Applications of Transformation Theory: A Legacy from Zolotarev (1847–1878)

Abstract

What we are concerned with is, roughly, the generalization to the elliptic case of the familiar multiple angle formulas of elementary trigonometry such as

$$\begin{array}{l} \cos \,2\theta = 2{\cos ^2}\,\theta \, - \,1;\,\tan \,2\theta = \frac{{2\,\tan \theta }}{{1 - {{\tan }^2}\theta }};\\ \sin \,2\theta = 2\,\sin \,\theta \cos \, \in = 2\sin \,\theta \sqrt {\left( {1 - {{\sin }^2}\theta } \right)} \end{array}$$

(which are respectively polynomial, rational, algebraic).
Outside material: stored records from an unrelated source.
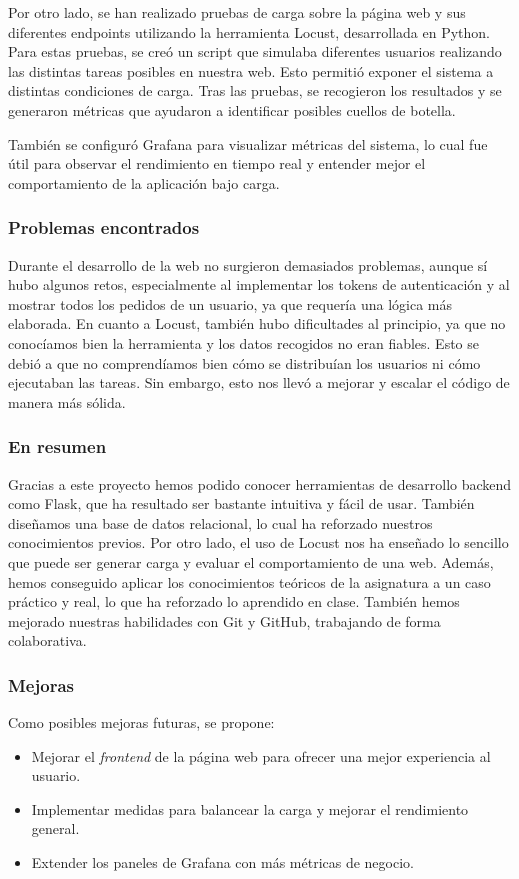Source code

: \documentclass[10pt]{book}
\begin{document}
Por otro lado, se han realizado pruebas de carga sobre la página web y sus diferentes endpoints utilizando la herramienta Locust, desarrollada en Python. Para estas pruebas, se creó un script que simulaba diferentes usuarios realizando las distintas tareas posibles en nuestra web. Esto permitió exponer el sistema a distintas condiciones de carga. Tras las pruebas, se recogieron los resultados y se generaron métricas que ayudaron a identificar posibles cuellos de botella.

También se configuró Grafana para visualizar métricas del sistema, lo cual fue útil para observar el rendimiento en tiempo real y entender mejor el comportamiento de la aplicación bajo carga.

\subsubsection*{Problemas encontrados}
Durante el desarrollo de la web no surgieron demasiados problemas, aunque sí hubo algunos retos, especialmente al implementar los tokens de autenticación y al mostrar todos los pedidos de un usuario, ya que requería una lógica más elaborada. En cuanto a Locust, también hubo dificultades al principio, ya que no conocíamos bien la herramienta y los datos recogidos no eran fiables. Esto se debió a que no comprendíamos bien cómo se distribuían los usuarios ni cómo ejecutaban las tareas. Sin embargo, esto nos llevó a mejorar y escalar el código de manera más sólida.

\subsubsection*{En resumen}
Gracias a este proyecto hemos podido conocer herramientas de desarrollo backend como Flask, que ha resultado ser bastante intuitiva y fácil de usar. También diseñamos una base de datos relacional, lo cual ha reforzado nuestros conocimientos previos. Por otro lado, el uso de Locust nos ha enseñado lo sencillo que puede ser generar carga y evaluar el comportamiento de una web. Además, hemos conseguido aplicar los conocimientos teóricos de la asignatura a un caso práctico y real, lo que ha reforzado lo aprendido en clase. También hemos mejorado nuestras habilidades con Git y GitHub, trabajando de forma colaborativa.

\subsubsection*{Mejoras}
Como posibles mejoras futuras, se propone:
\begin{itemize}
    \item Mejorar el \textit{frontend} de la página web para ofrecer una mejor experiencia al usuario.
    \item Implementar medidas para balancear la carga y mejorar el rendimiento general.
    \item Extender los paneles de Grafana con más métricas de negocio.
\end{itemize}
\end{document}
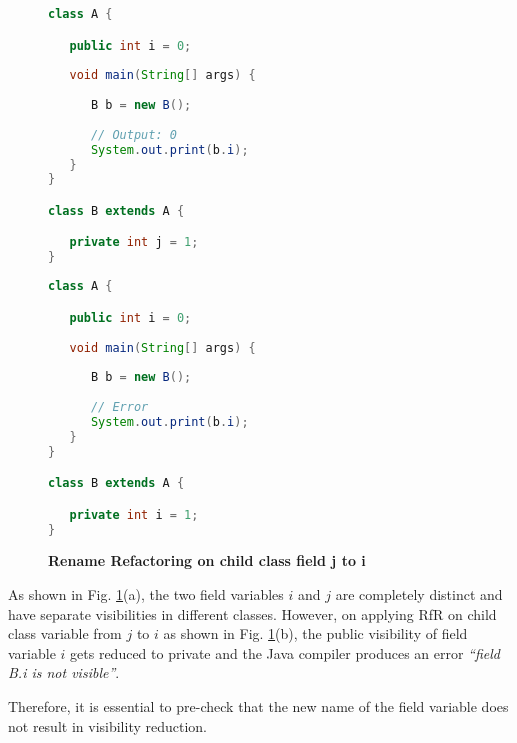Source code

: \begin{figure}[th]
\centering
\begin{minipage}[t]{0.47\linewidth}
\begin{lstlisting}[language=java, basicstyle=\scriptsize\ttfamily,frame=single]
class A {

   public int i = 0;
	
   void main(String[] args) {
	
      B b = new B();
      
      // Output: 0
      System.out.print(b.i); 
   }
}

class B extends A {

   private int j = 1;
}
\end{lstlisting}
\end{minipage}
\hfill
\begin{minipage}[t]{0.47\linewidth}
\begin{lstlisting}[language=java, basicstyle=\scriptsize\ttfamily,frame=single]
class A {

   public int i = 0;
	
   void main(String[] args) {
	
      B b = new B();
      
      // Error
      System.out.print(b.i); 
   }
}

class B extends A {

   private int i = 1;
}
\end{lstlisting}
\end{minipage}
\caption{\textbf{Rename Refactoring on child class field j to i}}
\label{figure:jtoi}
\end{figure}


As shown in Fig. \ref{figure:jtoi}(a), the two field variables $i$ and $j$ are completely distinct and have separate visibilities in different classes. However, on applying RfR on child class variable from $j$ to $i$ as shown in Fig. \ref{figure:jtoi}(b), the public visibility of field variable $i$ gets reduced to private and the Java compiler produces an error \textit{``field B.i is not visible''}. 

Therefore, it is essential to pre-check that the new name of the field variable does not result in visibility reduction.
More generally we have

$$\cos \,{\rm{n}}\theta = {2^{n - 1}}\left[ {{{\cos }^n}\theta - \frac{1}{4}\,{{\cos }^{n - 2}}\,\theta \, + \, \ldots } \right]$$

which we can also express as a Chebyshev polynomial:

$${{\rm{T}}_{\rm{n}}}\left( {\rm{x}} \right) = {\rm{cos}}\left( {{\rm{n}}\,{\rm{arccos}}\,{\rm{x}}} \right) = {{\rm{2}}^{{\rm{n}} - {\rm{1}}}}\left[ {{{\rm{x}}^{\rm{n}}} - \frac{{\rm{1}}}{{\rm{4}}}{\rm{n}}{{\rm{x}}^{{\rm{n}} - {\rm{2}}}}\,{\rm{ + }}\,{\rm{ \ldots }}} \right] = {{\rm{2}}^{{\rm{n}} - {\rm{1}}}}{\rm{ }}{{\rm{\tilde T}}_{\rm{n}}}\left( {\rm{x}} \right)$$

“And out of olde bokes, in good feyth, Cometh all this newe science that men lere”

CHAUCER, THE PARLIAMENT OF FOWLS